* Your task: Retype all entries exactly, skipping pictures.

* Exercise inputs:
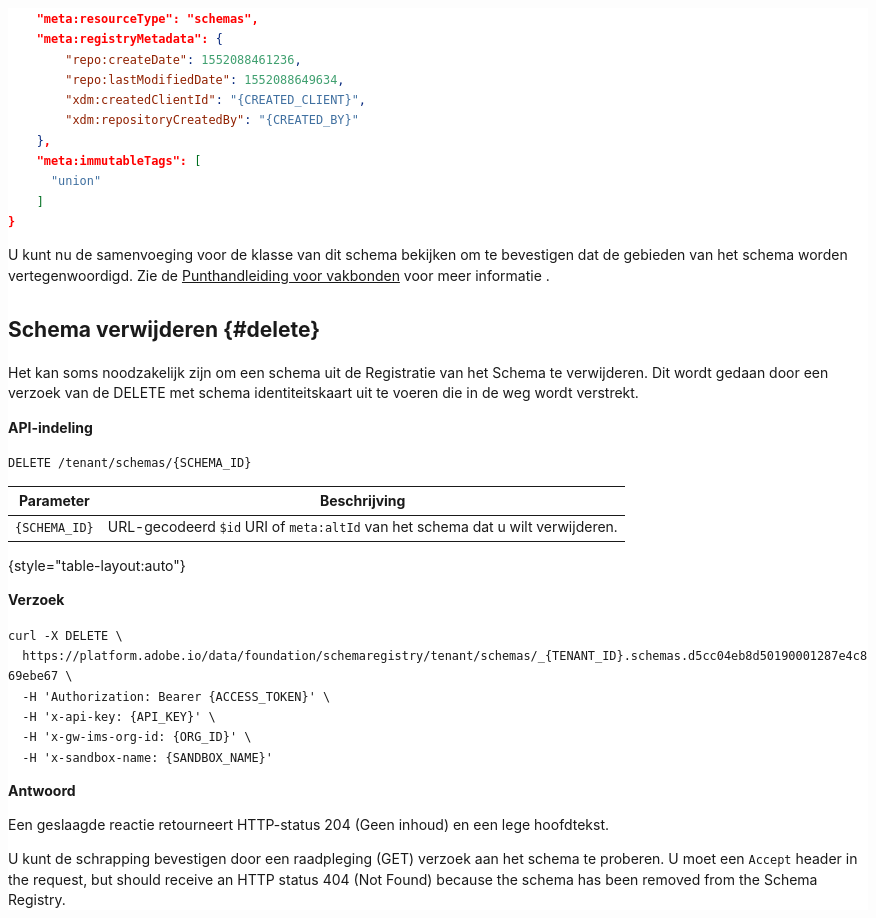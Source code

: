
 ```JSON
    "meta:resourceType": "schemas",
    "meta:registryMetadata": {
        "repo:createDate": 1552088461236,
        "repo:lastModifiedDate": 1552088649634,
        "xdm:createdClientId": "{CREATED_CLIENT}",
        "xdm:repositoryCreatedBy": "{CREATED_BY}"
    },
    "meta:immutableTags": [
      "union"
    ]
}
```

U kunt nu de samenvoeging voor de klasse van dit schema bekijken om te bevestigen dat de gebieden van het schema worden vertegenwoordigd. Zie de [Punthandleiding voor vakbonden](./unions.md) voor meer informatie .

## Schema verwijderen {#delete}

Het kan soms noodzakelijk zijn om een schema uit de Registratie van het Schema te verwijderen. Dit wordt gedaan door een verzoek van de DELETE met schema identiteitskaart uit te voeren die in de weg wordt verstrekt.

**API-indeling**

```http
DELETE /tenant/schemas/{SCHEMA_ID}
```

| Parameter | Beschrijving |
| --- | --- |
| `{SCHEMA_ID}` | URL-gecodeerd `$id` URI of `meta:altId` van het schema dat u wilt verwijderen. |

{style=&quot;table-layout:auto&quot;}

**Verzoek**

```shell
curl -X DELETE \
  https://platform.adobe.io/data/foundation/schemaregistry/tenant/schemas/_{TENANT_ID}.schemas.d5cc04eb8d50190001287e4c869ebe67 \
  -H 'Authorization: Bearer {ACCESS_TOKEN}' \
  -H 'x-api-key: {API_KEY}' \
  -H 'x-gw-ims-org-id: {ORG_ID}' \
  -H 'x-sandbox-name: {SANDBOX_NAME}'
```

**Antwoord**

Een geslaagde reactie retourneert HTTP-status 204 (Geen inhoud) en een lege hoofdtekst.

U kunt de schrapping bevestigen door een raadpleging (GET) verzoek aan het schema te proberen. U moet een `Accept` header in the request, but should receive an HTTP status 404 (Not Found) because the schema has been removed from the Schema Registry.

* Result of this task:
Source code

:
 ```JSON
    "meta:resourceType": "schemas",
    "meta:registryMetadata": {
        "repo:createDate": 1552088461236,
        "repo:lastModifiedDate": 1552088649634,
        "xdm:createdClientId": "{CREATED_CLIENT}",
        "xdm:repositoryCreatedBy": "{CREATED_BY}"
    },
    "meta:immutableTags": [
      "union"
    ]
}
```

U kunt nu de samenvoeging voor de klasse van dit schema bekijken om te bevestigen dat de gebieden van het schema worden vertegenwoordigd. Zie de [Punthandleiding voor vakbonden](./unions.md) voor meer informatie .

## Schema verwijderen {#delete}

Het kan soms noodzakelijk zijn om een schema uit de Registratie van het Schema te verwijderen. Dit wordt gedaan door een verzoek van de DELETE met schema identiteitskaart uit te voeren die in de weg wordt verstrekt.

**API-indeling**

```http
DELETE /tenant/schemas/{SCHEMA_ID}
```

| Parameter | Beschrijving |
| --- | --- |
| `{SCHEMA_ID}` | URL-gecodeerd `$id` URI of `meta:altId` van het schema dat u wilt verwijderen. |

{style=&quot;table-layout:auto&quot;}

**Verzoek**

```shell
curl -X DELETE \
  https://platform.adobe.io/data/foundation/schemaregistry/tenant/schemas/_{TENANT_ID}.schemas.d5cc04eb8d50190001287e4c869ebe67 \
  -H 'Authorization: Bearer {ACCESS_TOKEN}' \
  -H 'x-api-key: {API_KEY}' \
  -H 'x-gw-ims-org-id: {ORG_ID}' \
  -H 'x-sandbox-name: {SANDBOX_NAME}'
```

**Antwoord**

Een geslaagde reactie retourneert HTTP-status 204 (Geen inhoud) en een lege hoofdtekst.

U kunt de schrapping bevestigen door een raadpleging (GET) verzoek aan het schema te proberen. U moet een `Accept` header in the request, but should receive an HTTP status 404 (Not Found) because the schema has been removed from the Schema Registry.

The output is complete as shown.